(Collected data)
_ _ _ _ _

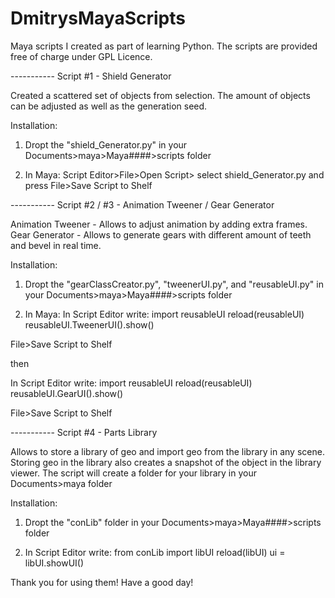 # DmitrysMayaScripts
Maya scripts I created as part of learning Python. The scripts are provided free of charge under GPL Licence.


----------- Script #1 - Shield Generator

Created a scattered set of objects from selection. The amount of objects can be adjusted as well as the generation seed.

Installation:

1) Dropt the "shield_Generator.py" in your Documents>maya>Maya####>scripts folder

2) In Maya:
  Script Editor>File>Open Script> select shield_Generator.py and press File>Save Script to Shelf
  
----------- Script #2 / #3 - Animation Tweener / Gear Generator

Animation Tweener - Allows to adjust animation by adding extra frames.
Gear Generator - Allows to generate gears with different amount of teeth and bevel in real time.

Installation:

1) Dropt the "gearClassCreator.py", "tweenerUI.py", and "reusableUI.py" in your Documents>maya>Maya####>scripts folder

2) In Maya:
  In Script Editor write:
          import reusableUI
          reload(reusableUI)
          reusableUI.TweenerUI().show()
          
File>Save Script to Shelf

then

In Script Editor write:
          import reusableUI
          reload(reusableUI)
          reusableUI.GearUI().show()
          
File>Save Script to Shelf

----------- Script #4 - Parts Library

Allows to store a library of geo and import geo from the library in any scene.
Storing geo in the library also creates a snapshot of the object in the library viewer.
The script will create a folder for your library in your Documents>maya folder

Installation:

1) Dropt the "conLib" folder in your Documents>maya>Maya####>scripts folder

2) In Script Editor write:
              from conLib import libUI
              reload(libUI)
              ui = libUI.showUI()
              
              
Thank you for using them! Have a good day!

_ _ _ _ _

Task prompt: Check each line above for the string "reusableUI" and show the ones that have it.

Result for this task:
1) Dropt the "gearClassCreator.py", "tweenerUI.py", and "reusableUI.py" in your Documents>maya>Maya####>scripts folder
          import reusableUI
          reload(reusableUI)
          reusableUI.TweenerUI().show()
          import reusableUI
          reload(reusableUI)
          reusableUI.GearUI().show()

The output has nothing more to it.